CASCADE
A diffusion language model that decodes block-by-block left-to-right with KV-cache reuse and entropy-adaptive denoising step count, eliminating the autoregressive throughput ceiling without sacrificing streaming.
CASCADE expands to Causal Adaptive Streaming Cascaded Architecture for Diffusive Emission
The thesis in one paragraph
Autoregressive language models are bottlenecked at decode by sequentiality: token T+1 cannot start until token T's forward pass is done. Diffusion language models attack this directly by denoising spans in parallel, but pure non-AR diffusion has two open problems: no KV-cache reuse (every denoising step is a full forward pass over the noisy sequence), and inflexible length. Block diffusion (BD3-LM, Arriola et al.

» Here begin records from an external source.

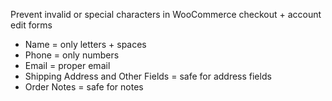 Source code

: Prevent invalid or special characters in WooCommerce checkout + account edit forms
- Name  = only letters + spaces
- Phone = only numbers
- Email = proper email
- Shipping Address and Other Fields = safe for address fields
- Order Notes = safe for notes
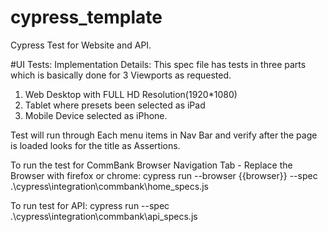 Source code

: # cypress_template
Cypress Test for Website and API. 


#UI Tests: 
Implementation Details: 
This spec file has tests in three parts which is basically done for 3 Viewports as requested. 
1. Web Desktop with FULL HD Resolution(1920*1080)
2. Tablet where presets been selected as iPad
3. Mobile Device selected as iPhone. 

Test will run through Each menu items in Nav Bar and verify after the page is loaded looks for the title as Assertions. 

To run the test for CommBank Browser Navigation Tab - Replace the Browser with firefox or chrome: 
cypress run --browser {{browser}} --spec .\cypress\integration\commbank\home_specs.js 

To run test for API: 
cypress run --spec .\cypress\integration\commbank\api_specs.js


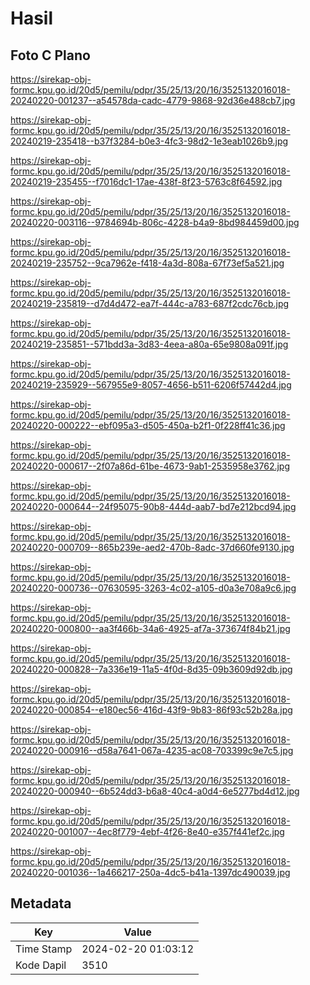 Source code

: # Hasil

## Foto C Plano

https://sirekap-obj-formc.kpu.go.id/20d5/pemilu/pdpr/35/25/13/20/16/3525132016018-20240220-001237--a54578da-cadc-4779-9868-92d36e488cb7.jpg

https://sirekap-obj-formc.kpu.go.id/20d5/pemilu/pdpr/35/25/13/20/16/3525132016018-20240219-235418--b37f3284-b0e3-4fc3-98d2-1e3eab1026b9.jpg

https://sirekap-obj-formc.kpu.go.id/20d5/pemilu/pdpr/35/25/13/20/16/3525132016018-20240219-235455--f7016dc1-17ae-438f-8f23-5763c8f64592.jpg

https://sirekap-obj-formc.kpu.go.id/20d5/pemilu/pdpr/35/25/13/20/16/3525132016018-20240220-003116--9784694b-806c-4228-b4a9-8bd984459d00.jpg

https://sirekap-obj-formc.kpu.go.id/20d5/pemilu/pdpr/35/25/13/20/16/3525132016018-20240219-235752--9ca7962e-f418-4a3d-808a-67f73ef5a521.jpg

https://sirekap-obj-formc.kpu.go.id/20d5/pemilu/pdpr/35/25/13/20/16/3525132016018-20240219-235819--d7d4d472-ea7f-444c-a783-687f2cdc76cb.jpg

https://sirekap-obj-formc.kpu.go.id/20d5/pemilu/pdpr/35/25/13/20/16/3525132016018-20240219-235851--571bdd3a-3d83-4eea-a80a-65e9808a091f.jpg

https://sirekap-obj-formc.kpu.go.id/20d5/pemilu/pdpr/35/25/13/20/16/3525132016018-20240219-235929--567955e9-8057-4656-b511-6206f57442d4.jpg

https://sirekap-obj-formc.kpu.go.id/20d5/pemilu/pdpr/35/25/13/20/16/3525132016018-20240220-000222--ebf095a3-d505-450a-b2f1-0f228ff41c36.jpg

https://sirekap-obj-formc.kpu.go.id/20d5/pemilu/pdpr/35/25/13/20/16/3525132016018-20240220-000617--2f07a86d-61be-4673-9ab1-2535958e3762.jpg

https://sirekap-obj-formc.kpu.go.id/20d5/pemilu/pdpr/35/25/13/20/16/3525132016018-20240220-000644--24f95075-90b8-444d-aab7-bd7e212bcd94.jpg

https://sirekap-obj-formc.kpu.go.id/20d5/pemilu/pdpr/35/25/13/20/16/3525132016018-20240220-000709--865b239e-aed2-470b-8adc-37d660fe9130.jpg

https://sirekap-obj-formc.kpu.go.id/20d5/pemilu/pdpr/35/25/13/20/16/3525132016018-20240220-000736--07630595-3263-4c02-a105-d0a3e708a9c6.jpg

https://sirekap-obj-formc.kpu.go.id/20d5/pemilu/pdpr/35/25/13/20/16/3525132016018-20240220-000800--aa3f466b-34a6-4925-af7a-373674f84b21.jpg

https://sirekap-obj-formc.kpu.go.id/20d5/pemilu/pdpr/35/25/13/20/16/3525132016018-20240220-000828--7a336e19-11a5-4f0d-8d35-09b3609d92db.jpg

https://sirekap-obj-formc.kpu.go.id/20d5/pemilu/pdpr/35/25/13/20/16/3525132016018-20240220-000854--e180ec56-416d-43f9-9b83-86f93c52b28a.jpg

https://sirekap-obj-formc.kpu.go.id/20d5/pemilu/pdpr/35/25/13/20/16/3525132016018-20240220-000916--d58a7641-067a-4235-ac08-703399c9e7c5.jpg

https://sirekap-obj-formc.kpu.go.id/20d5/pemilu/pdpr/35/25/13/20/16/3525132016018-20240220-000940--6b524dd3-b6a8-40c4-a0d4-6e5277bd4d12.jpg

https://sirekap-obj-formc.kpu.go.id/20d5/pemilu/pdpr/35/25/13/20/16/3525132016018-20240220-001007--4ec8f779-4ebf-4f26-8e40-e357f441ef2c.jpg

https://sirekap-obj-formc.kpu.go.id/20d5/pemilu/pdpr/35/25/13/20/16/3525132016018-20240220-001036--1a466217-250a-4dc5-b41a-1397dc490039.jpg


## Metadata

| Key        | Value               |
| ---------- | ------------------- |
| Time Stamp | 2024-02-20 01:03:12 |
| Kode Dapil | 3510                |




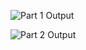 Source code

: ![Part 1 Output](https://github.com/20100215/Power_BI_Workshop_Series/assets/84717650/388ea482-1484-4c8d-ab9c-cfcafdafc3be)

![Part 2 Output](https://github.com/20100215/Power_BI_Workshop_Series/assets/84717650/3605cc70-bb1c-497b-a68f-bb0e01dec4ea)
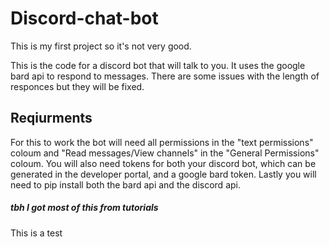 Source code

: # Discord-chat-bot

This is my first project so it's not very good. 

This is the code for a discord bot that will talk to you. It uses the google bard api to respond to messages. There are some issues with the length of responces but they will be fixed. 

## Reqiurments

For this to work the bot will need all permissions in the "text permissions" coloum and "Read messages/View channels" in the "General Permissions" coloum. 
You will also need tokens for both your discord bot, which can be generated in the developer portal, and a google bard token. 
Lastly you will need to pip install both the bard api and the discord api. 

##### tbh I got most of this from tutorials
This is a test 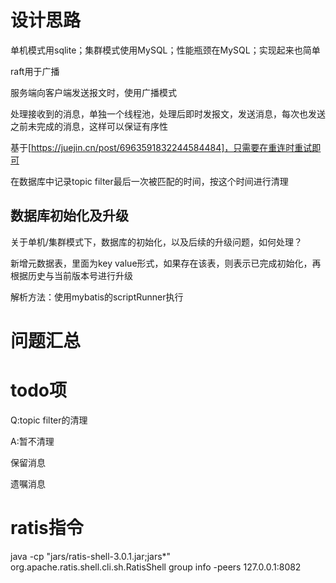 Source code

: # 设计思路
单机模式用sqlite；集群模式使用MySQL；性能瓶颈在MySQL；实现起来也简单

raft用于广播

服务端向客户端发送报文时，使用广播模式

处理接收到的消息，单独一个线程池，处理后即时发报文，发送消息，每次也发送之前未完成的消息，这样可以保证有序性

基于[https://juejin.cn/post/6963591832244584484]，只需要在重连时重试即可

在数据库中记录topic filter最后一次被匹配的时间，按这个时间进行清理
## 数据库初始化及升级

关于单机/集群模式下，数据库的初始化，以及后续的升级问题，如何处理？

新增元数据表，里面为key value形式，如果存在该表，则表示已完成初始化，再根据历史与当前版本号进行升级

解析方法：使用mybatis的scriptRunner执行

# 问题汇总

# todo项

Q:topic filter的清理

A:暂不清理

保留消息

遗嘱消息

# ratis指令
java -cp "jars/ratis-shell-3.0.1.jar;jars\*" org.apache.ratis.shell.cli.sh.RatisShell group info -peers 127.0.0.1:8082
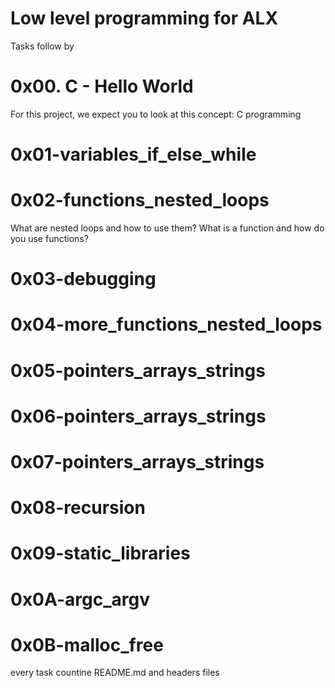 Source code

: # Low level programming for ALX


Tasks follow by

# 0x00. C - Hello World
For this project, we expect you to look at this concept: C programming
# 0x01-variables_if_else_while
# 0x02-functions_nested_loops
What are nested loops and how to use them?
What is a function and how do you use functions?
# 0x03-debugging
# 0x04-more_functions_nested_loops
# 0x05-pointers_arrays_strings
# 0x06-pointers_arrays_strings
# 0x07-pointers_arrays_strings
# 0x08-recursion
# 0x09-static_libraries
# 0x0A-argc_argv
# 0x0B-malloc_free


every task countine README.md and headers files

ICLR 2025) recovers both: diffusion within a block of size B, left-to-right across blocks. CASCADE pushes this to its strongest form by combining block masked diffusion, KV-cache across blocks and within blocks, a unifying objective that interpolates AR↔diffusion via a single knob, and — the project's headline novelty — an entropy-adaptive per-block denoising step count Kb. Easy blocks denoise in 2 steps; hard blocks in 16.
What's in this repo
The four CPU-implementable phases of the master plan are complete and tested at fp64 precision. The reference attention/cache implementation produces outputs bit-identical to standard causal attention at block_size = 1 and exhibits the cache-reuse equivalence property at 1.57 × 10−15 across multiple layers with RoPE.
- Phase 0 — Bootstrap. Repo scaffold, 13 lit notes (2 anchors fully drafted), Phase-0 THINK doc, scaffold-completeness checker.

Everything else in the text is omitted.